# TASK TO CARRY OUT:
Which lines of the records contain the word "tryAcquireNanos"? Copy each one.

# ENTRIES SUPPLIED:
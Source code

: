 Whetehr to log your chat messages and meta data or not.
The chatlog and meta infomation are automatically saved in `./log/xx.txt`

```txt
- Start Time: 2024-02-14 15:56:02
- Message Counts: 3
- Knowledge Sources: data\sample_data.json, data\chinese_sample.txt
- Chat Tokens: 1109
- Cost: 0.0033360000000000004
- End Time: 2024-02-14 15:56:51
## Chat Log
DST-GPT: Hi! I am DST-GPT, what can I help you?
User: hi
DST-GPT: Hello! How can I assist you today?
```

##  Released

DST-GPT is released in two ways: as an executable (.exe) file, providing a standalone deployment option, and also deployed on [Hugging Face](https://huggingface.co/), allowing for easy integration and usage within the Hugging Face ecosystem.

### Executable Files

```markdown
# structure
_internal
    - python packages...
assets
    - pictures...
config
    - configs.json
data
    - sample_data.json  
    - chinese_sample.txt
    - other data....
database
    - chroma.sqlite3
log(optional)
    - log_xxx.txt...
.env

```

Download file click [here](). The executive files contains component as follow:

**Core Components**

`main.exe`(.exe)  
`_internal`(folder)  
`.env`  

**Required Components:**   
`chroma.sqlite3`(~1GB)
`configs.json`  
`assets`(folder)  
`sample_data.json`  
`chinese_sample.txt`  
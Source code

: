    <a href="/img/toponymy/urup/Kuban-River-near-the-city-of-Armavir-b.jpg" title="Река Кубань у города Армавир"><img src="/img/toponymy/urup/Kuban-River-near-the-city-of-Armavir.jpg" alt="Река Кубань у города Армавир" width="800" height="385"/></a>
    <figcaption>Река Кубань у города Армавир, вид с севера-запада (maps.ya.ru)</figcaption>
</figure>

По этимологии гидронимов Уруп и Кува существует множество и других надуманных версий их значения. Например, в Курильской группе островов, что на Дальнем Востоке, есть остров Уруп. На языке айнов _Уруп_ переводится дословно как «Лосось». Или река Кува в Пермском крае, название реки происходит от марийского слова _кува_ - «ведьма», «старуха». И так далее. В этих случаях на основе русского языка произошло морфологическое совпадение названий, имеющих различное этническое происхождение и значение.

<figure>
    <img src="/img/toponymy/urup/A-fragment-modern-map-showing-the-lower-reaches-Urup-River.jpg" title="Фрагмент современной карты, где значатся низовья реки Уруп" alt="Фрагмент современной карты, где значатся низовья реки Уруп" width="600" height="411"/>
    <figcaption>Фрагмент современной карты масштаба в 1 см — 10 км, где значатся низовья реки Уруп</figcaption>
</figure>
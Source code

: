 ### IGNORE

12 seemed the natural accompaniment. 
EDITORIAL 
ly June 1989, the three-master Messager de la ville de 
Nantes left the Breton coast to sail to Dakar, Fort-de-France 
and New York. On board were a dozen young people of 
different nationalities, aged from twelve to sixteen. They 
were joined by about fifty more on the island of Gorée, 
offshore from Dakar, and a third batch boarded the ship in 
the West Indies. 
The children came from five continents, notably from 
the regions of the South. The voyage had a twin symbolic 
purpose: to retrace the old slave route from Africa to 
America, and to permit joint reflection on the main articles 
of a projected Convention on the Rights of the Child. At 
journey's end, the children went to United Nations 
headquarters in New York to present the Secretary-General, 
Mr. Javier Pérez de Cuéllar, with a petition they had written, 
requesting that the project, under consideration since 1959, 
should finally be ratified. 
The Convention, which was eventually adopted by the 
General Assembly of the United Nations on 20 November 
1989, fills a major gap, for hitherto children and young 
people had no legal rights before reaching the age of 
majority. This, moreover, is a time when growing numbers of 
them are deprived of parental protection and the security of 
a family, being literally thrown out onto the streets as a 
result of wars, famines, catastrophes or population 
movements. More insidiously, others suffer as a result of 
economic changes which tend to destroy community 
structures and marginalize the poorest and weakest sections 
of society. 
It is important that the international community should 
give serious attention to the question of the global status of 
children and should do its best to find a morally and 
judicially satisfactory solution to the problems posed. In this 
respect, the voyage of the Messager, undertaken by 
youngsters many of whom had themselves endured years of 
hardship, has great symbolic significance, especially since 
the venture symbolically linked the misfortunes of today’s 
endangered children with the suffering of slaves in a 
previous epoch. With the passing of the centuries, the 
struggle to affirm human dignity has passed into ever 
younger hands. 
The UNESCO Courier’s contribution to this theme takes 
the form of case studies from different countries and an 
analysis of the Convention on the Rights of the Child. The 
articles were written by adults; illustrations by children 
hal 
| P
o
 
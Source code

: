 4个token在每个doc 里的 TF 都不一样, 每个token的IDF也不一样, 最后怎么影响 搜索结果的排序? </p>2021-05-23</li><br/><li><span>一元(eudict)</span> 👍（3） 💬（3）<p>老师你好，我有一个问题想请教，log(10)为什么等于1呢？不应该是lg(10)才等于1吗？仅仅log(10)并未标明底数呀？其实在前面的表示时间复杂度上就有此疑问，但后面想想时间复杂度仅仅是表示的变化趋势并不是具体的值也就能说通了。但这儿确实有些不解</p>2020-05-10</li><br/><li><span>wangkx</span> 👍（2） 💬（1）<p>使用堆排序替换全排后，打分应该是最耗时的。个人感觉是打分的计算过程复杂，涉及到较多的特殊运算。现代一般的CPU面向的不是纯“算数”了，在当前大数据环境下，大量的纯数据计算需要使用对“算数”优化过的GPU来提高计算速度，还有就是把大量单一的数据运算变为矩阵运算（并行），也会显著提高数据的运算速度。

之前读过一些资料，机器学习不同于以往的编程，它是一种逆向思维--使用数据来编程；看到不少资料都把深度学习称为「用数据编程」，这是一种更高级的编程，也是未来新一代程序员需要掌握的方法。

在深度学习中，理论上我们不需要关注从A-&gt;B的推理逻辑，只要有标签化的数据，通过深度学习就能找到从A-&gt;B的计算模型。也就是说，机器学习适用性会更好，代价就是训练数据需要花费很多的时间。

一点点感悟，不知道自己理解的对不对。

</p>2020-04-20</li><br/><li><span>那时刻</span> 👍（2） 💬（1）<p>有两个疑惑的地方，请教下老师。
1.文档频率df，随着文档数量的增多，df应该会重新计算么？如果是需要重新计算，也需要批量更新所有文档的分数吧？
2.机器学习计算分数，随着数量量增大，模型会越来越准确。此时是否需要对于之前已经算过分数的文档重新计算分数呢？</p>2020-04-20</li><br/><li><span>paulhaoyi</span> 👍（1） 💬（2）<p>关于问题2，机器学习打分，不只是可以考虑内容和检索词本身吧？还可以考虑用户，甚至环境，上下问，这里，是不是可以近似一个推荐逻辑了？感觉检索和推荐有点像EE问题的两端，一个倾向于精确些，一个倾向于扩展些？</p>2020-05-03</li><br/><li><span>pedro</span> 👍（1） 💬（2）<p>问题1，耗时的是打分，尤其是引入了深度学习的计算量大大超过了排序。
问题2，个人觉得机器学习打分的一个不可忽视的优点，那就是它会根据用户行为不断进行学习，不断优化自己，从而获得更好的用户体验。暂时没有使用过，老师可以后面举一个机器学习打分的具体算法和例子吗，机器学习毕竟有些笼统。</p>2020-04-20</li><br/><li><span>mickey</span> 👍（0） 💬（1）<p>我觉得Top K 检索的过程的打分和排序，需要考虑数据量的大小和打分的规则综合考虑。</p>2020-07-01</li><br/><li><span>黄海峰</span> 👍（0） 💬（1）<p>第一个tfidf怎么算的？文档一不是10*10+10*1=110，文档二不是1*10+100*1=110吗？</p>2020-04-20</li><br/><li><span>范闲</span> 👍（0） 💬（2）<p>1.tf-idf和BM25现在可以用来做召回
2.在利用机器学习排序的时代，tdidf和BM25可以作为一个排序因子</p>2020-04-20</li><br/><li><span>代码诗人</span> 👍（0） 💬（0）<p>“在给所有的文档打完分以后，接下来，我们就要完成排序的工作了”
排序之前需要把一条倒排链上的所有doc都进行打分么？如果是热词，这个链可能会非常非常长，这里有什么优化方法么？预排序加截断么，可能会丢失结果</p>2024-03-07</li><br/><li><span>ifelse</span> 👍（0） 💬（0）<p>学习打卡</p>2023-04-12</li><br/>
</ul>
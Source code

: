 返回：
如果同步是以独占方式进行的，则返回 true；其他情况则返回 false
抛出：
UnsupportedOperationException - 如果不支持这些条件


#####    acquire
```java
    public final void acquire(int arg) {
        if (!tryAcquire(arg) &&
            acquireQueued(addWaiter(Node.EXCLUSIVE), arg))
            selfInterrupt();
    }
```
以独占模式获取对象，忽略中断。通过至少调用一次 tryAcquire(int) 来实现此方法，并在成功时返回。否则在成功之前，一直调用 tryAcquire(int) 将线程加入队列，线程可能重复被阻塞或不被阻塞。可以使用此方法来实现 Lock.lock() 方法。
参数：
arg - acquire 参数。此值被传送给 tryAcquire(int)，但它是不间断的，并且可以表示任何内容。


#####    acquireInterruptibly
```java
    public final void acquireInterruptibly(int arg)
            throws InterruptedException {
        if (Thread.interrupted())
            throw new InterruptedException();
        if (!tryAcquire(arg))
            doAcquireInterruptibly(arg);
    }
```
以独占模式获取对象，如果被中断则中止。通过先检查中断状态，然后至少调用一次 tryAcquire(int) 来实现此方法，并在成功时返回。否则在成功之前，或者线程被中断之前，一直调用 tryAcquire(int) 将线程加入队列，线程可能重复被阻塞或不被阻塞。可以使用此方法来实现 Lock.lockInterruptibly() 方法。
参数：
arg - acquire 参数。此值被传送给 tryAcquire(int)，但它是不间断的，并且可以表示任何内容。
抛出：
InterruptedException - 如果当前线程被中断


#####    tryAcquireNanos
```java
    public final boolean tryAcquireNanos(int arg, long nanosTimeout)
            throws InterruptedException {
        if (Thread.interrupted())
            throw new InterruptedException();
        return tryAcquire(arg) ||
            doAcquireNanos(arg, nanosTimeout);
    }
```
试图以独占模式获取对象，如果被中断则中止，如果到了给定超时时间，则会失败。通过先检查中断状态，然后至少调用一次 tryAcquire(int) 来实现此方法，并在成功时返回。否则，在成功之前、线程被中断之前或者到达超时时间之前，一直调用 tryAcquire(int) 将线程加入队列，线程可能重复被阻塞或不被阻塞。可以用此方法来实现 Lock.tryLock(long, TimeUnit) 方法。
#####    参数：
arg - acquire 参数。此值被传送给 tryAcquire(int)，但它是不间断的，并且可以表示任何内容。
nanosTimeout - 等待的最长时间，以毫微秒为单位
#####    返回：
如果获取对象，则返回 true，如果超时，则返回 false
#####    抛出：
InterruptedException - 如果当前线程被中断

# THE ANSWER:
#####    tryAcquireNanos
    public final boolean tryAcquireNanos(int arg, long nanosTimeout)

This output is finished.